KPIX+ brings virtual to primetime with new newscast, production workflow

First on NewscastStudio: With the relaunch of KPYX (formerly KBCW) as an independent station, valuable hours of primetime real estate opened up on the schedule. For some stations, this would become a place to run more syndicated fare, but for KPYX, it offered an opportunity to experiment with a fresh take on local news programming.

The station is part of the CBS-owned duopoly in San Francisco including KPIX, which brands on-air as CBS Bay Area.

KPYX, which has adopted the KPIX+ branding on-air, ended its relationship with The CW on August 31, 2023, as part of an affiliation change impacting eight stations owned by CBS. 

With the move, each station has carved out different approaches to fill their schedule with KPYX adding “Primetime Edition,” hosted by Devin Fehely.

The station’s renewed mission is focused on the San Francisco community with additional local news, event coverage and specials – led by “Primetime Edition.” 

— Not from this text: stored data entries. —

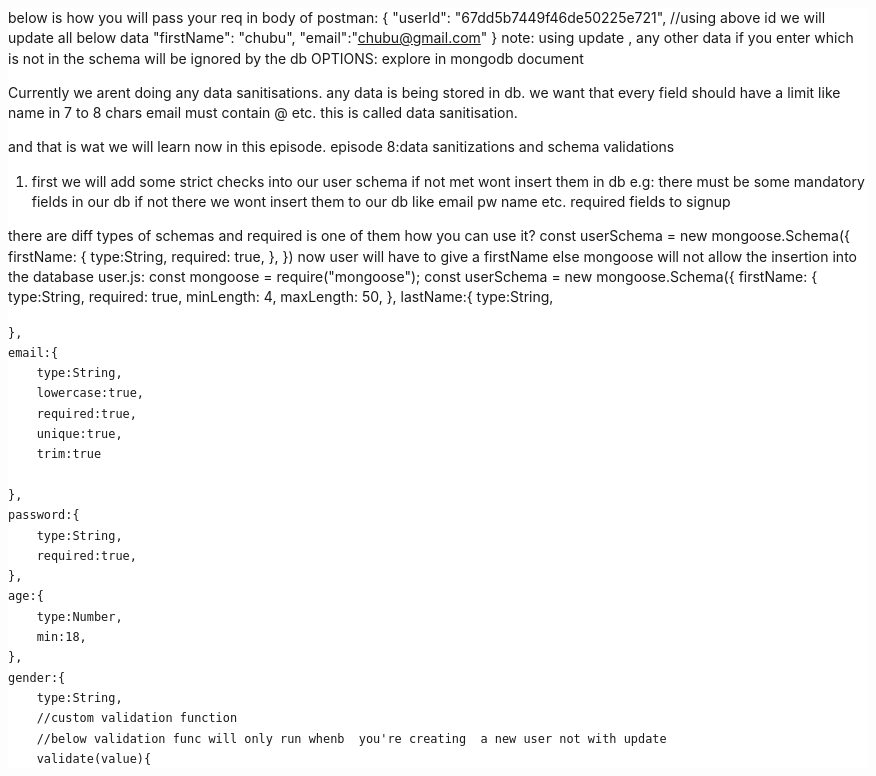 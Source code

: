 below is how you will pass your req in body of postman:
{
   "userId": "67dd5b7449f46de50225e721",
   //using above id we will update all below data
   "firstName": "chubu",
   "email":"chubu@gmail.com"
}
note: using update , any other data if you enter which is 
not in the schema will be ignored by the db 
OPTIONS: explore in mongodb document 

Currently we arent doing any data sanitisations. any data is being stored in db.
we want that every field should have a limit like name in 7 to 8 chars
email must contain @ etc. this is called data sanitisation.

and that is wat we will learn now in this episode. 
episode 8:data sanitizations and schema validations 
1. first we will add some strict checks into our user schema 
if not met wont insert them in db 
e.g: there must be some mandatory fields in our db 
if not there we wont insert them to our db 
like email pw name etc. required fields to signup 

there are diff types of schemas and required is one of them
how you can use it?
const userSchema = new mongoose.Schema({
    firstName: {
        type:String,
        required: true,
    },
})
now user will have to give a firstName else mongoose will not allow the insertion into the database
user.js: 
const mongoose = require("mongoose");
const userSchema = new mongoose.Schema({
    firstName: {
        type:String,
        required: true,
        minLength: 4,
        maxLength: 50,
    },
    lastName:{
        type:String,
       
    },
    email:{
        type:String,
        lowercase:true,
        required:true,
        unique:true,
        trim:true
        
    },
    password:{
        type:String,
        required:true,
    },
    age:{
        type:Number,
        min:18,
    },
    gender:{
        type:String,
        //custom validation function
        //below validation func will only run whenb  you're creating  a new user not with update
        validate(value){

“It’s got to look and feel like a primetime show, and we think we’ve come up with some ideas that will make it work,” said Scott Warren, president and general manager of KPIX and KPIX+. 

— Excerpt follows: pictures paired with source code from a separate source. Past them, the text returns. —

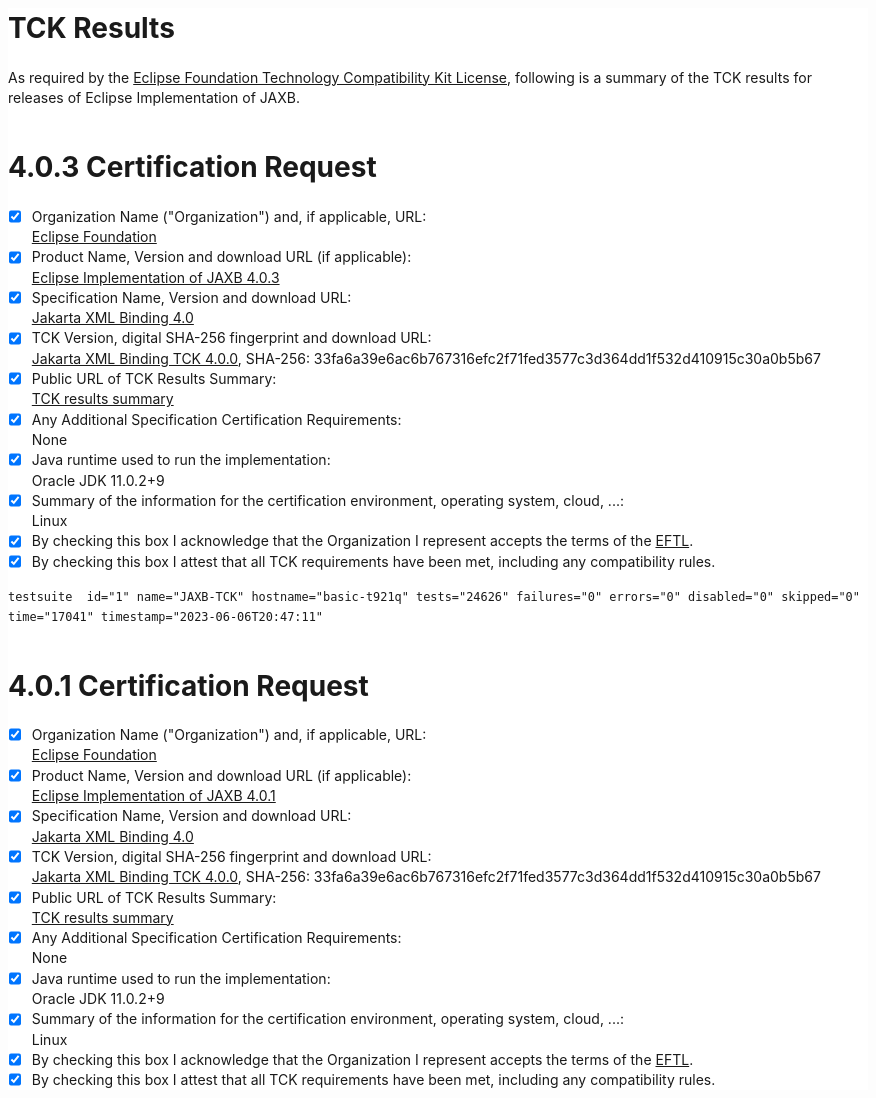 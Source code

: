 TCK Results
===========

As required by the
[Eclipse Foundation Technology Compatibility Kit License](https://www.eclipse.org/legal/tck.php),
following is a summary of the TCK results for releases of Eclipse Implementation of JAXB.

# 4.0.3 Certification Request

- [x] Organization Name ("Organization") and, if applicable, URL:<br/>
  [Eclipse Foundation](https://www.eclipse.org/)
- [x] Product Name, Version and download URL (if applicable):<br/>
  [Eclipse Implementation of JAXB 4.0.3](https://eclipse-ee4j.github.io/jaxb-ri/)
- [x] Specification Name, Version and download URL:<br/>
  [Jakarta XML Binding 4.0](https://jakarta.ee/specifications/xml-binding/4.0/)
- [x] TCK Version, digital SHA-256 fingerprint and download URL:<br/>
  [Jakarta XML Binding TCK 4.0.0](http://download.eclipse.org/jakartaee/xml-binding/4.0/jakarta-xml-binding-tck-4.0.0.zip), SHA-256: 33fa6a39e6ac6b767316efc2f71fed3577c3d364dd1f532d410915c30a0b5b67
- [x] Public URL of TCK Results Summary:<br/>
  [TCK results summary](https://eclipse-ee4j.github.io/jaxb-ri/TCK-Results.html)
- [x] Any Additional Specification Certification Requirements:<br/>
  None
- [x] Java runtime used to run the implementation:<br/>
  Oracle JDK 11.0.2+9
- [x] Summary of the information for the certification environment, operating system, cloud, ...:<br/>
  Linux
- [x] By checking this box I acknowledge that the Organization I represent accepts the terms of the [EFTL](https://www.eclipse.org/legal/tck.php).
- [x] By checking this box I attest that all TCK requirements have been met, including any compatibility rules.

```
testsuite  id="1" name="JAXB-TCK" hostname="basic-t921q" tests="24626" failures="0" errors="0" disabled="0" skipped="0" time="17041" timestamp="2023-06-06T20:47:11"
```

# 4.0.1 Certification Request

- [x] Organization Name ("Organization") and, if applicable, URL:<br/>
  [Eclipse Foundation](https://www.eclipse.org/)
- [x] Product Name, Version and download URL (if applicable):<br/>
  [Eclipse Implementation of JAXB 4.0.1](https://eclipse-ee4j.github.io/jaxb-ri/)
- [x] Specification Name, Version and download URL:<br/>
  [Jakarta XML Binding 4.0](https://jakarta.ee/specifications/xml-binding/4.0/)
- [x] TCK Version, digital SHA-256 fingerprint and download URL:<br/>
  [Jakarta XML Binding TCK 4.0.0](http://download.eclipse.org/jakartaee/xml-binding/4.0/jakarta-xml-binding-tck-4.0.0.zip), SHA-256: 33fa6a39e6ac6b767316efc2f71fed3577c3d364dd1f532d410915c30a0b5b67
- [x] Public URL of TCK Results Summary:<br/>
  [TCK results summary](https://eclipse-ee4j.github.io/jaxb-ri/TCK-Results.html)
- [x] Any Additional Specification Certification Requirements:<br/>
  None
- [x] Java runtime used to run the implementation:<br/>
  Oracle JDK 11.0.2+9
- [x] Summary of the information for the certification environment, operating system, cloud, ...:<br/>
  Linux
- [x] By checking this box I acknowledge that the Organization I represent accepts the terms of the [EFTL](https://www.eclipse.org/legal/tck.php).
- [x] By checking this box I attest that all TCK requirements have been met, including any compatibility rules.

“The center of everything we do starts and ends with storytelling… If we have really great stories, really compelling stories that pull at your emotions and you learn something along the way, that’s the heart of what we’re doing, day in and day out,” said Warren. “Now we’ll add better ways to showcase those stories and different ways to tell those stories that will help convey more information, more emotion and actually immerse the viewer in the story itself.”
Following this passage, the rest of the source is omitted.